Newman emphasizes time and again that the Holy Spirit is the driving force in salvation history in general and especially in the history of the Elder and New Covenant. The central position of Christology in Newman’s understanding of the Christian faith has been shown by Jean Honoré, Fortunato Morrone, Roderick Strange, and several others. Here a limited effort will be made to show features of his pneumatology, the role of the Holy Spirit in Newman’s preaching and teaching. I choose six passages.
In two of his University Sermons of the early 30ies Newman is dealing significantly of the Holy Spirit. Although it was “written in haste on a sudden summons to preach” Newman had chosen his favourite topic “holiness” for the sermon of March 6, 1831, entitled “Evangelical Sanctity, the completion of natural virtue”. His motto was from Eph 5, 9: “Walk as children of light; for the fruit of the Spirit is in all goodness and righteousness and truth.” – Newman explained how the goal of human existence could be and could only be achieved with the assistance of the Holy Spirit.

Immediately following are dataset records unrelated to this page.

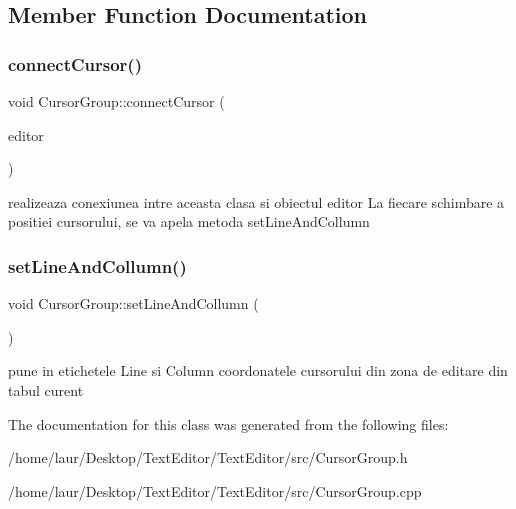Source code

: \subsection{Member Function Documentation}
\mbox{\label{class_cursor_group_a443ff52a9e41c5b3c5cf15e0087db1d6}} 
\subsubsection{\texorpdfstring{connect\+Cursor()}{connectCursor()}}
{\footnotesize\ttfamily void Cursor\+Group\+::connect\+Cursor (\begin{DoxyParamCaption}\item[{Q\+Plain\+Text\+Edit $\ast$}]{editor }\end{DoxyParamCaption})}

realizeaza conexiunea intre aceasta clasa si obiectul editor La fiecare schimbare a positiei cursorului, se va apela metoda set\+Line\+And\+Collumn \mbox{\label{class_cursor_group_af216081a863ff279d67227c355f112e1}} 
\subsubsection{\texorpdfstring{set\+Line\+And\+Collumn()}{setLineAndCollumn()}}
{\footnotesize\ttfamily void Cursor\+Group\+::set\+Line\+And\+Collumn (\begin{DoxyParamCaption}{ }\end{DoxyParamCaption})}

pune in etichetele Line si Column coordonatele cursorului din zona de editare din tabul curent 

The documentation for this class was generated from the following files\+:\begin{DoxyCompactItemize}
\item 
/home/laur/\+Desktop/\+Text\+Editor/\+Text\+Editor/src/Cursor\+Group.\+h\item 
/home/laur/\+Desktop/\+Text\+Editor/\+Text\+Editor/src/Cursor\+Group.\+cpp\end{DoxyCompactItemize}
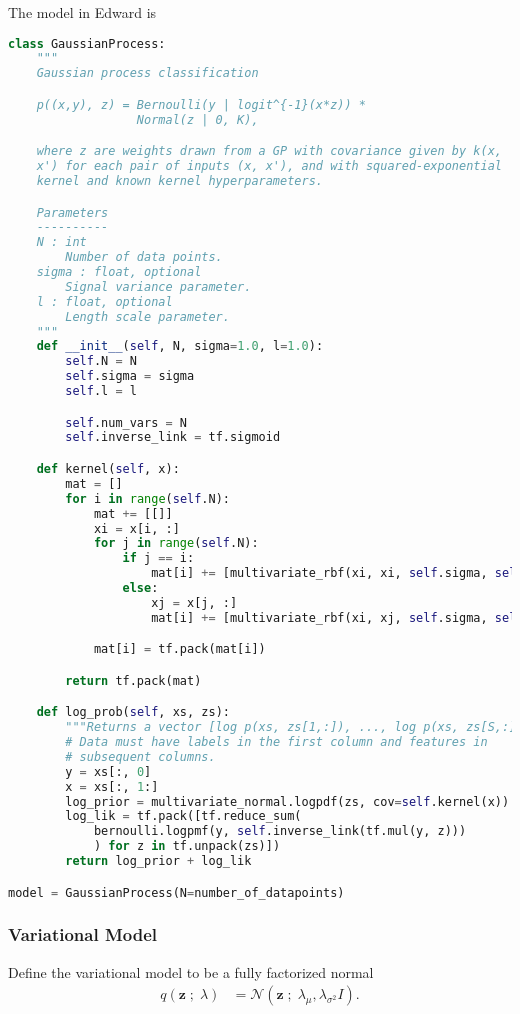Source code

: The model in Edward is
\begin{lstlisting}[language=Python]
class GaussianProcess:
    """
    Gaussian process classification

    p((x,y), z) = Bernoulli(y | logit^{-1}(x*z)) *
                  Normal(z | 0, K),

    where z are weights drawn from a GP with covariance given by k(x,
    x') for each pair of inputs (x, x'), and with squared-exponential
    kernel and known kernel hyperparameters.

    Parameters
    ----------
    N : int
        Number of data points.
    sigma : float, optional
        Signal variance parameter.
    l : float, optional
        Length scale parameter.
    """
    def __init__(self, N, sigma=1.0, l=1.0):
        self.N = N
        self.sigma = sigma
        self.l = l

        self.num_vars = N
        self.inverse_link = tf.sigmoid

    def kernel(self, x):
        mat = []
        for i in range(self.N):
            mat += [[]]
            xi = x[i, :]
            for j in range(self.N):
                if j == i:
                    mat[i] += [multivariate_rbf(xi, xi, self.sigma, self.l)]
                else:
                    xj = x[j, :]
                    mat[i] += [multivariate_rbf(xi, xj, self.sigma, self.l)]

            mat[i] = tf.pack(mat[i])

        return tf.pack(mat)

    def log_prob(self, xs, zs):
        """Returns a vector [log p(xs, zs[1,:]), ..., log p(xs, zs[S,:])]."""
        # Data must have labels in the first column and features in
        # subsequent columns.
        y = xs[:, 0]
        x = xs[:, 1:]
        log_prior = multivariate_normal.logpdf(zs, cov=self.kernel(x))
        log_lik = tf.pack([tf.reduce_sum(
            bernoulli.logpmf(y, self.inverse_link(tf.mul(y, z)))
            ) for z in tf.unpack(zs)])
        return log_prior + log_lik

model = GaussianProcess(N=number_of_datapoints)
\end{lstlisting}


\subsubsection{Variational Model}
Define the variational model to be a fully factorized normal
\begin{align*}
  q(\mathbf{z} \;;\; \lambda)
  &=
  \mathcal{N}(\mathbf{z} \;;\; \lambda_\mu, \lambda_{\sigma^2} I).
\end{align*}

“While Christianity reveals the pardon of sin and the promise of eternal life through the mediation of Christ, it also professes to point out means for the present improvement of our moral nature itself. This improvement, we know, is referred in Scripture to the Holy Spirit, as a first cause; and, as coming from Him, both the influence itself upon the mind and the moral character formed under that influence are each in turn called ‘the spirit’.“
Newman demonstrates that the virtuous and the spiritual mind are essentially the same; and yet there is a difference between them. Compared with ordinary virtues of civil society the special elevation of Christian holiness consists in the process of a whole life. It is “the full gift of the Spirit. How shall we limit the process of sanctification?” Newman asks considering the vocation of the individual Christian. – Only two months later, on May 22nd 1831, Newman took up the same subject on “Christian Nobleness” speaking of “that sacred fellowship with Christ, which the Church provides for her children” through the Holy Spirit. “I am not speaking of ourselves in this degenerate time, when we seem well nigh to have forfeited the Gospel gifts through our sins”, Newman modifies. Yet he has a vision of the greatness of the Christian vocation as practised in the early times of persecution, “to think little of the ordinary objects which men pursue – wealth, luxury, distinction, popularity, and power. ... Hence, too, the troubles of life gradually affect the Christian less and less, as his view of his own real blessedness, under the Dispensation of the Spirit, grows upon him; and even though persecuted, to take an extreme case, he knows well that, through God’s inward presence, he is greater than those who for the time have power over him, as martyrs and confessors have often shown”.
On January 22, 1832, Newman preached his fifth sermon “before the University of Oxford” on “Personal Influence, the Means of propagating the Truth” of the Gospel. At that time Newman was deeply involved in the study of the Arian controversy. There he became acquainted with St. Athanasius whose personality was to become of central importance for Newman’s life. In Athanasius’ writings he learned how precisely the Fathers of the fourth century thought and taught about the mystery of the incarnation using the specific term condescension (sugkatabasis). Newman was impressed by both the persecutions Athanasius had been ready to face for the true doctrine and the faithfulness of the Alexandrian laity who adhered to their legitimate bishop and who shewed a real instinct for orthodoxy in matters of doctrine. Newman discovered at the same time the value and significance of catechesis which conveyed the true Spirit of understanding the gospel message as a “divine philosophy”.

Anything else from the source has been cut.